Ora, como a memória cinematográfica é uma coisa tramada, e como pequenos apontamentos cinéfilos dos realizadores inevitavelmente nos condicionam o olhar, é impossível não sentir um sobressalto quando a primeira cena de Hot Water mostra Lubna Azabal a nadar numa piscina. Certamente não será coincidência que Ramzi Bashour, cineasta sírio-americano aqui em estreia nas longas-metragens, escolha começar assim, talvez como gesto que funciona como eco, homenagem ou simples piscadela cinéfila, mas também para convocar uma memória pesada e depois nos conduzir para um filme de tom completamente diferente. É que Hot Water é uma comédia dramática leve, em formato de road movie americano, carregada de nostalgia e ternura, mesmo que no seu percurso tenha a mesma base de Incendies: a busca por identidade e pelo sentido de pertença.

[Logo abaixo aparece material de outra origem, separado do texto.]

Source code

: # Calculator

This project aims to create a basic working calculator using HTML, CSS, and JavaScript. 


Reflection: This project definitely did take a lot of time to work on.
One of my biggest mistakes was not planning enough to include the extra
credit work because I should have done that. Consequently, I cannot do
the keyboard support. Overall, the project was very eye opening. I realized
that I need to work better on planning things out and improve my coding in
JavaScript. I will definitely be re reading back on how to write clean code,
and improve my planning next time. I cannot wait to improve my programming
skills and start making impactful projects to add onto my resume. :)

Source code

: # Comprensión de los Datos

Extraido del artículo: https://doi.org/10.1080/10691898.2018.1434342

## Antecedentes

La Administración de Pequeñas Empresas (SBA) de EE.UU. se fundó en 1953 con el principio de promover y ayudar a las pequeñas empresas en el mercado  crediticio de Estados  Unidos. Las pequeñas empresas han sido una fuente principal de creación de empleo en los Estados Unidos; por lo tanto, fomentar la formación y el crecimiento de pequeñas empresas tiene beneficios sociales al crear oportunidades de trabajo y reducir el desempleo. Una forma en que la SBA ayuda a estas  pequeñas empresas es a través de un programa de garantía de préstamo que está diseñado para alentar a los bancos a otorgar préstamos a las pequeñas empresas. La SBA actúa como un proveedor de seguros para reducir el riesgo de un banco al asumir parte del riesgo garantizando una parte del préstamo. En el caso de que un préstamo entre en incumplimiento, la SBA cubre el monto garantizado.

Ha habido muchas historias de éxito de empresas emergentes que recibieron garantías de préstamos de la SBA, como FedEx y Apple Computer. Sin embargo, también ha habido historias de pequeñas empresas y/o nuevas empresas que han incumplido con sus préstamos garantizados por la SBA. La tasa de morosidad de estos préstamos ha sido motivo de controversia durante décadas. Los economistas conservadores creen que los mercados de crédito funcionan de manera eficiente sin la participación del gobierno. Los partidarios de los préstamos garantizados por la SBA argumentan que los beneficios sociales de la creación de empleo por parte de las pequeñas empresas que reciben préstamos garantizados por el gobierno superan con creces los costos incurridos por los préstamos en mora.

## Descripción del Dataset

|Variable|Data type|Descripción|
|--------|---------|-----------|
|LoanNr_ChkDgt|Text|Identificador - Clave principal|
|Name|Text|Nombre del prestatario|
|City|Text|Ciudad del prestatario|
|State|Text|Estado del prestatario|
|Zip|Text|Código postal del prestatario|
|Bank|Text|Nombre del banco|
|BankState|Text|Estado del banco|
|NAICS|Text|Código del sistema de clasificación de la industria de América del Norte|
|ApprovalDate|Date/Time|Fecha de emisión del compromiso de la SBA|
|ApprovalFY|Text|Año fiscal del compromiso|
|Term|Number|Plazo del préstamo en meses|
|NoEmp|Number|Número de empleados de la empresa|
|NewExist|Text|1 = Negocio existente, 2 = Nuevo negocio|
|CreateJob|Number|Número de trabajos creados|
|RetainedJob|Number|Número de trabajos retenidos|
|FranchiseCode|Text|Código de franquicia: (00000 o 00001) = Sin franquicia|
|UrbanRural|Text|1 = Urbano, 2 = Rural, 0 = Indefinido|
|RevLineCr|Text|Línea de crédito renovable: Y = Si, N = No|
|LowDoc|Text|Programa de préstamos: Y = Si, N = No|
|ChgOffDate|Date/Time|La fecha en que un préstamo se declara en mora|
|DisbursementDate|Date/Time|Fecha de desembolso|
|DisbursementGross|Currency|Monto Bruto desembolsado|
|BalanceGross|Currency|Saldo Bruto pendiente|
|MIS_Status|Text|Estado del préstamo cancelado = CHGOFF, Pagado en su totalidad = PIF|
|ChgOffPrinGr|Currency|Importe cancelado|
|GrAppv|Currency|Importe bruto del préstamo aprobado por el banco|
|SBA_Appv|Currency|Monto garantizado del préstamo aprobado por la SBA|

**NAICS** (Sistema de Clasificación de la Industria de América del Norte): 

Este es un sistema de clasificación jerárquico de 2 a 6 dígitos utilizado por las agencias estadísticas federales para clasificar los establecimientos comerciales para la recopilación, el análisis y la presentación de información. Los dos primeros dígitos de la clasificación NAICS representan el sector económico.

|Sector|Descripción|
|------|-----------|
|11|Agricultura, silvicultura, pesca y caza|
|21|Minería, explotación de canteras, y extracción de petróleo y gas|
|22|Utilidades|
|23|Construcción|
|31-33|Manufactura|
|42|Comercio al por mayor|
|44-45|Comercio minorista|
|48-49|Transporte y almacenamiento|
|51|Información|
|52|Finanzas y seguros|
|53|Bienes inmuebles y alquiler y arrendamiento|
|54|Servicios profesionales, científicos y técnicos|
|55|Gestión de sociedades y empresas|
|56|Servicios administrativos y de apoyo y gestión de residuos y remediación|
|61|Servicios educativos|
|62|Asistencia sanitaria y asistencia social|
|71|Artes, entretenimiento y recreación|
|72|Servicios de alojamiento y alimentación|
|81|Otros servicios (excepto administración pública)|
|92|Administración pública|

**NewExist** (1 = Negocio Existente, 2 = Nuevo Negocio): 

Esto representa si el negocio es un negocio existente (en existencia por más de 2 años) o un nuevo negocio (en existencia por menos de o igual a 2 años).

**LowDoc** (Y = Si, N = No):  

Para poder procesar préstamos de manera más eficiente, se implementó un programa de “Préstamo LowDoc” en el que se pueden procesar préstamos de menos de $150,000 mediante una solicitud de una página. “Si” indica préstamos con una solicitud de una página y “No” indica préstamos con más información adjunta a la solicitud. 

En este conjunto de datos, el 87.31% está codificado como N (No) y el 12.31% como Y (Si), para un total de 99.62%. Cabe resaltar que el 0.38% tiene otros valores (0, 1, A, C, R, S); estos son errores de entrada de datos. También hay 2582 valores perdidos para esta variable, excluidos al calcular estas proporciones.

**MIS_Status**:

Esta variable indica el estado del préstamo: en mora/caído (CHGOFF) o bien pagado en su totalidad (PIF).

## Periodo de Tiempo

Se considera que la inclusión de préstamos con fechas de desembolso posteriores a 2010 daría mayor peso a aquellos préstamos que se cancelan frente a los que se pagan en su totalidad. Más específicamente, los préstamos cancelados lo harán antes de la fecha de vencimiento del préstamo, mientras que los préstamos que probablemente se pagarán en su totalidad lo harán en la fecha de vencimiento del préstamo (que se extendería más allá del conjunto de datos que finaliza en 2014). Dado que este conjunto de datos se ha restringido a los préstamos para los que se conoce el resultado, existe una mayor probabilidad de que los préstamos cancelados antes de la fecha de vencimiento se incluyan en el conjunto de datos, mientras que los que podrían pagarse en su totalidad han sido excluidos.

A tentar deixar de fumar há três semanas, recorrendo à natação como forma para relaxar e às mandarinas como substituto da nicotina, Lubna Azabal é Layal, uma professora de árabe, libanesa, a viver no Indiana com o filho Daniel, interpretado por Daniel Zolghadri. Quando este é expulso do liceu por causa de uma atitude violenta, a única hipótese de conseguir acabar os estudos e seguir para a faculdade é mudar de estado e ir viver com o pai, de quem está afastado, na Califórnia. A ideia inicial era encontrarem-se a meio do caminho, mas a impossibilidade de o pai se juntar aos dois nesse percurso obriga mãe e filho a fazerem toda a viagem.
Coming-of-age de meditação sobre as diferenças geracionais e de aproximação familiar, além da tomada de consciência de responsabilidades, Hot Water é um filme de recomeços e de saber lidar com os constrangimentos da vida com as ferramentas que se tem. Por isso mesmo, não se estranha a produção executiva de Max Walker-Silverman, que, no seu intenso Rebuilding, colocava Josh O’Connor a encontrar uma nova saída e força para recomeçar a vida após ver a sua propriedade rural completamente destruída num incêndio. Também por isso, a certa altura, e dentro das parcas personagens secundárias que são aqui introduzidas, aparece Dale Dickey, atriz central de A Love Song, desta feita no papel de uma amiga distante do pai que vai ceder a sua propriedade à dupla para descansar umas noites e pensar no que fazer. E dar também abraços, pois qualquer pessoa tem de receber pelo menos oito abraços por dia.
Nessa travessia pela América, o foco nunca está tanto na paisagem geográfica, ainda que existam algumas paragens pelo caminho, mas na relação entre mãe e filho, nas suas diferenças e aproximações, e no perceber do peso das escolhas e das responsabilidades por parte de Daniel, enquanto Layal, por seu lado, descobre que proteger um filho também passa por lhe dar espaço para falhar, errar e encontrar a sua própria forma de estar no mundo.
Com momentos hilariantes, particularmente na passagem por Las Vegas e na chegada à Califórnia e ao local onde vive o pai, Hot Water é um daqueles produtos que fizeram do Festival de Sundance, onde estreou, um lugar de exceção para pequenos objetos fílmicos focados em afetos imperfeitos, onde a viagem serve menos para chegar ao pai do que para mãe e filho reaprenderem a olhar um para o outro. Em Karlovy Vary, por onde passou na secção Horizons, o filme foi recebido com novo fulgor, nem que seja pelo facto de, apesar de ser uma história pessoal e única, ter tudo de universal.